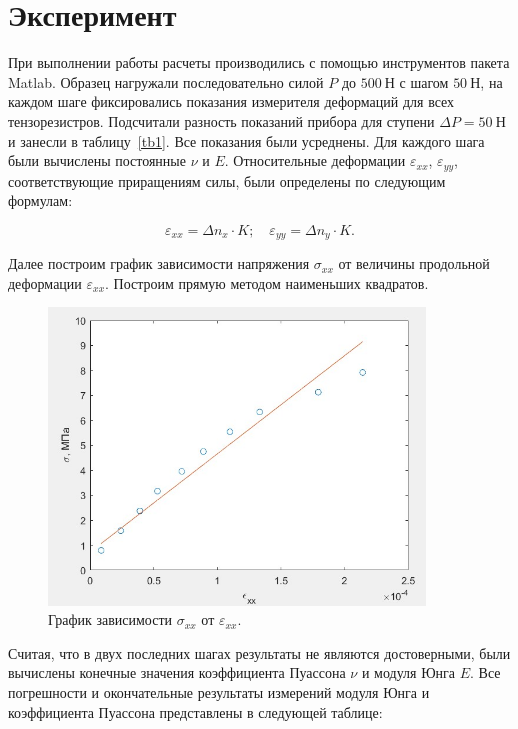 \documentclass[12pt, a4paper]{article}
\begin{document}
    \newpage
    
    \section{Эксперимент}
    
    При выполнении работы расчеты производились с помощью инструментов пакета Matlab. Образец нагружали последовательно силой $P$ до $500~\text{Н}$ с шагом $50~\text{Н}$, на каждом шаге фиксировались показания измерителя деформаций для всех тензорезистров. Подсчитали разность показаний прибора для ступени $\Delta P = 50~\text{Н}$ и занесли в таблицу~\ref{tb1}. Все показания были усреднены. Для каждого шага были вычислены постоянные $\nu$ и $E$. Относительные деформации $\varepsilon_{xx}$, $\varepsilon_{yy}$, соответствующие приращениям силы, были определены по следующим формулам:
    
    \begin{equation}
        \varepsilon_{xx} = \Delta n_{x} \cdot K; \quad \varepsilon_{yy} = \Delta n_{y} \cdot K.
    \end{equation}
    
    Далее построим график зависимости напряжения $\sigma_{xx}$ от величины продольной деформации $\varepsilon_{xx}$. Построим прямую методом наименьших квадратов.
    
    \begin{figure}[h]
        \centering
        \includegraphics[width = 10cm]{image_4.jpg}
        \caption{График зависимости $\sigma_{xx}$ от $\varepsilon_{xx}$.}
        \label{im4}
    \end{figure}
    
    Считая, что в двух последних шагах результаты не являются достоверными, были вычислены конечные значения коэффициента Пуассона $\nu$ и модуля Юнга $E$. Все погрешности и окончательные результаты измерений модуля Юнга и коэффициента Пуассона представлены в следующей таблице:
    
\end{document}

* Requirement: Leaving aside the images, write out every entry above exactly.

* Written solution:
 \documentclass[12pt, a4paper]{article}
\begin{document}
    \newpage
    
    \section{Эксперимент}
    
    При выполнении работы расчеты производились с помощью инструментов пакета Matlab. Образец нагружали последовательно силой $P$ до $500~\text{Н}$ с шагом $50~\text{Н}$, на каждом шаге фиксировались показания измерителя деформаций для всех тензорезистров. Подсчитали разность показаний прибора для ступени $\Delta P = 50~\text{Н}$ и занесли в таблицу~\ref{tb1}. Все показания были усреднены. Для каждого шага были вычислены постоянные $\nu$ и $E$. Относительные деформации $\varepsilon_{xx}$, $\varepsilon_{yy}$, соответствующие приращениям силы, были определены по следующим формулам:
    
    \begin{equation}
        \varepsilon_{xx} = \Delta n_{x} \cdot K; \quad \varepsilon_{yy} = \Delta n_{y} \cdot K.
    \end{equation}
    
    Далее построим график зависимости напряжения $\sigma_{xx}$ от величины продольной деформации $\varepsilon_{xx}$. Построим прямую методом наименьших квадратов.
    
    \begin{figure}[h]
        \centering
        \includegraphics[width = 10cm]{image_4.jpg}
        \caption{График зависимости $\sigma_{xx}$ от $\varepsilon_{xx}$.}
        \label{im4}
    \end{figure}
    
    Считая, что в двух последних шагах результаты не являются достоверными, были вычислены конечные значения коэффициента Пуассона $\nu$ и модуля Юнга $E$. Все погрешности и окончательные результаты измерений модуля Юнга и коэффициента Пуассона представлены в следующей таблице:
    
\end{document}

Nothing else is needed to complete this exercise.